Terence Marling's "an opening"; Photo by Michelle Reid

Tsai Hsi Hung’s “Under the Skin” turns the dial of creepiness up to maximum, with dancers appearing as demon-possessed monks in a satanic cult led by dancer Trey Alexander as the imposing high priest. Robed dancers crawl in from the wings like creatures from a Japanese horror movie. Alexander raises a straight leg high above a sacrificial parishioner, clamping down and draining their essence. The demonic disciples spar with each other, swaying, kicking and chopping like drunken boxers. The work ends with Alexander enveloped in a spotlight while reaching out—they’re coming for you!

Lighting Designer Julie E. Ballard outdoes herself in “Under the Skin,” using the full might of the Auditorium’s lighting plot to create a large, red “X” across the length of the backdrop that pops out against purple hues and a thick haze, the perfect complement to Hung’s macabre machinations.

Equally chilling is Kia Smith’s “Surrender,” which has a tightly packed group of dancers jerking sharply like zombies to what sounds like gunshots, screams and creaking doors. Fingers curl, beckoning. Heads grotesquely fold towards their stomachs. It’ a congregation of the walking dead!

Another twist, less dramatic than Marling’s, offers hope. The music shifts from a nightmare soundscape to Antonio Vivaldi’s “Winter” and the movement becomes less jerky and more lyrical. Dancers Trey Alexander and Brodie Wolf engage in a touching duet that has each large dancer lifting the other into the air, kicking their legs like rambunctious children and floating like celestial objects that match the crescendo of violins. Like Marling’s piece, “Surrender” ends with a hand beckoning under a spotlight. The conclusion is not a threat but a sign of redemption.

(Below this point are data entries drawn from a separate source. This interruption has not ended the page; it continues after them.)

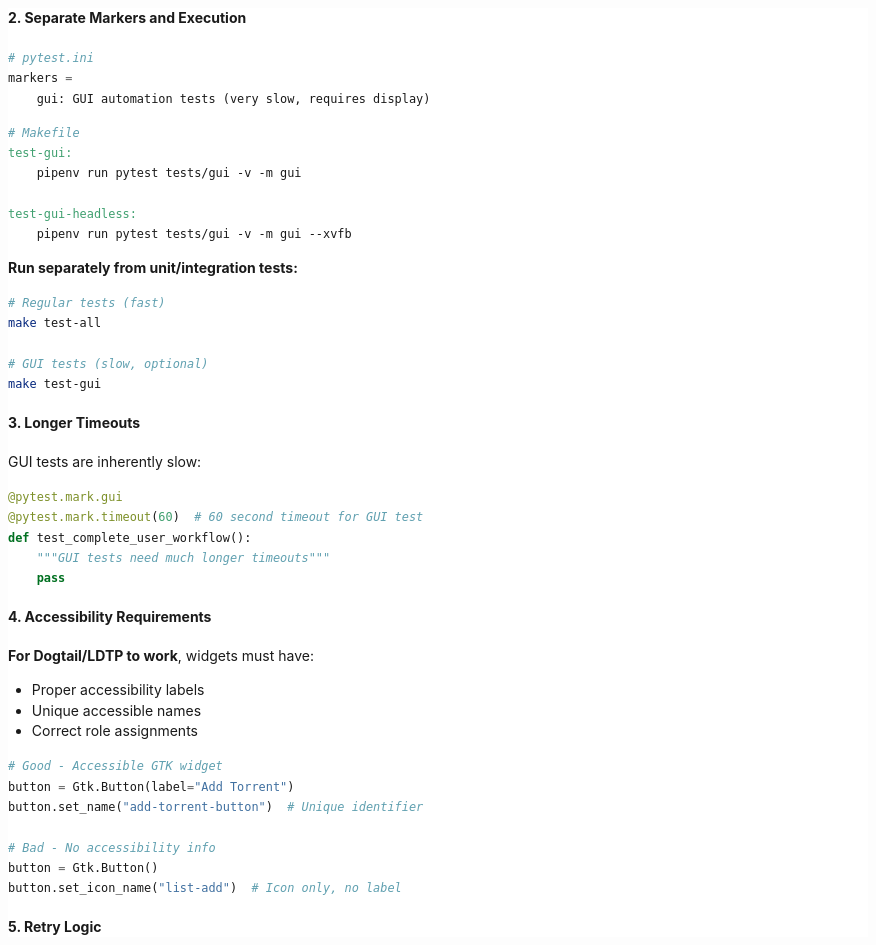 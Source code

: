 #### 2. Separate Markers and Execution

```python
# pytest.ini
markers =
    gui: GUI automation tests (very slow, requires display)
```

```makefile
# Makefile
test-gui:
	pipenv run pytest tests/gui -v -m gui

test-gui-headless:
	pipenv run pytest tests/gui -v -m gui --xvfb
```

**Run separately from unit/integration tests:**
```bash
# Regular tests (fast)
make test-all

# GUI tests (slow, optional)
make test-gui
```

#### 3. Longer Timeouts

GUI tests are inherently slow:

```python
@pytest.mark.gui
@pytest.mark.timeout(60)  # 60 second timeout for GUI test
def test_complete_user_workflow():
    """GUI tests need much longer timeouts"""
    pass
```

#### 4. Accessibility Requirements

**For Dogtail/LDTP to work**, widgets must have:
- Proper accessibility labels
- Unique accessible names
- Correct role assignments

```python
# Good - Accessible GTK widget
button = Gtk.Button(label="Add Torrent")
button.set_name("add-torrent-button")  # Unique identifier

# Bad - No accessibility info
button = Gtk.Button()
button.set_icon_name("list-add")  # Icon only, no label
```

#### 5. Retry Logic
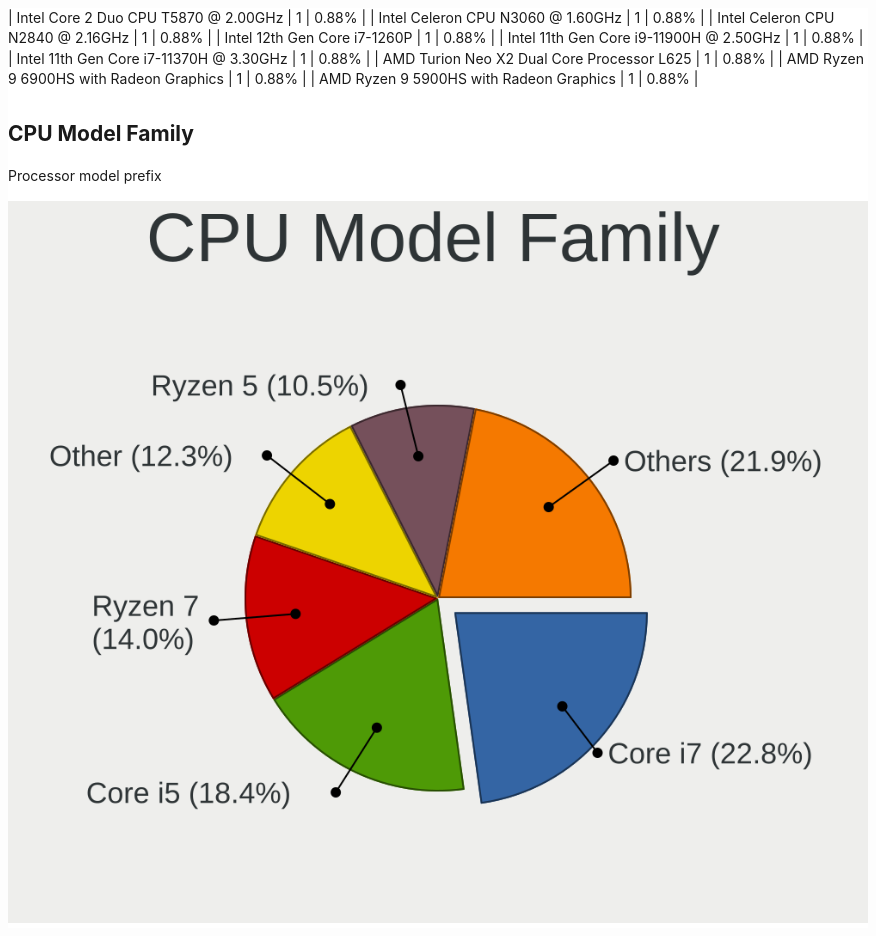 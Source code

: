| Intel Core 2 Duo CPU T5870 @ 2.00GHz       | 1         | 0.88%   |
| Intel Celeron CPU N3060 @ 1.60GHz          | 1         | 0.88%   |
| Intel Celeron CPU N2840 @ 2.16GHz          | 1         | 0.88%   |
| Intel 12th Gen Core i7-1260P               | 1         | 0.88%   |
| Intel 11th Gen Core i9-11900H @ 2.50GHz    | 1         | 0.88%   |
| Intel 11th Gen Core i7-11370H @ 3.30GHz    | 1         | 0.88%   |
| AMD Turion Neo X2 Dual Core Processor L625 | 1         | 0.88%   |
| AMD Ryzen 9 6900HS with Radeon Graphics    | 1         | 0.88%   |
| AMD Ryzen 9 5900HS with Radeon Graphics    | 1         | 0.88%   |

CPU Model Family
----------------

Processor model prefix

![CPU Model Family](./images/pie_chart/cpu_family.svg)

Donald Byrd’s “It Begins” appropriately opened the show and served as a warmup for both dancers and audience. The work is noticeably pedestrian, i.e. lots of walking—in circles, on and off stage and in intricate patterns—like the runway of a fashion show but on steroids. To a soundtrack that sounds like a 1980’s sci fi/thriller sound score, small groups wearing toned down primary colors break out in a high-spirited canon performed by Trey Alexander, Jack Halbert and Brodie Wolf. “It Begins” is a fine example of postmodern dance that defies audiences’ expectations and goes where it wants to go.

Donald Byrd's "It Begins," with Brodie Wolf; Photo by Michelle Reid

Exuberant shouts erupted from young audience members at the start of Monique Haley’s “Soul Power.” The sound of a waterfall engulfs the room as dancers perform what looks like Eastern martial arts moves—roundhouse kicks, judo body throws. The voice of Maya Angelou begs them to “Come… But seek no heaven. Come… Rest here by my side.”

As the music changes to bass-driven funk, the tone shifts to African-inspired movement. With chests parallel to the floor, dancers flap their arms birdlike then rest with torsos heaving up and down. Unfortunately, large sections seem under-rehearsed, with dancers either anticipating or lagging behind the beat of the music, giving the piece a work-in-progress feel. I would love to see this piece again with a little more polish.

If Byrd’s “It Begins” was their warm-up opener, Joshua Blake Carter’s “Infinity Engine” is a fitting climax. The entire company goes full out. Fast-paced changes in spacing lead to a couple dancers leaping high into the air with legs curled in hyperextended splits before flopping violently to the floor. The spectacle elicited numerous “ahs” and “ohs” from the audience. The piece ends with the company marching in side-to-side skips while shouting “hup, hup, hup”; this was just the preamble, now… To war!

SCDT continues to amaze and delight with new works that inspire awe and reflection. Whether you’re a veteran fan of dance or a relative “noob,” or just want to see something hip and cool, Smith and company has something for everybody. Constantly honing its craft, South Chicago Dance Theatre’s “New Horizons” is like a call to action to “Join the evolution!”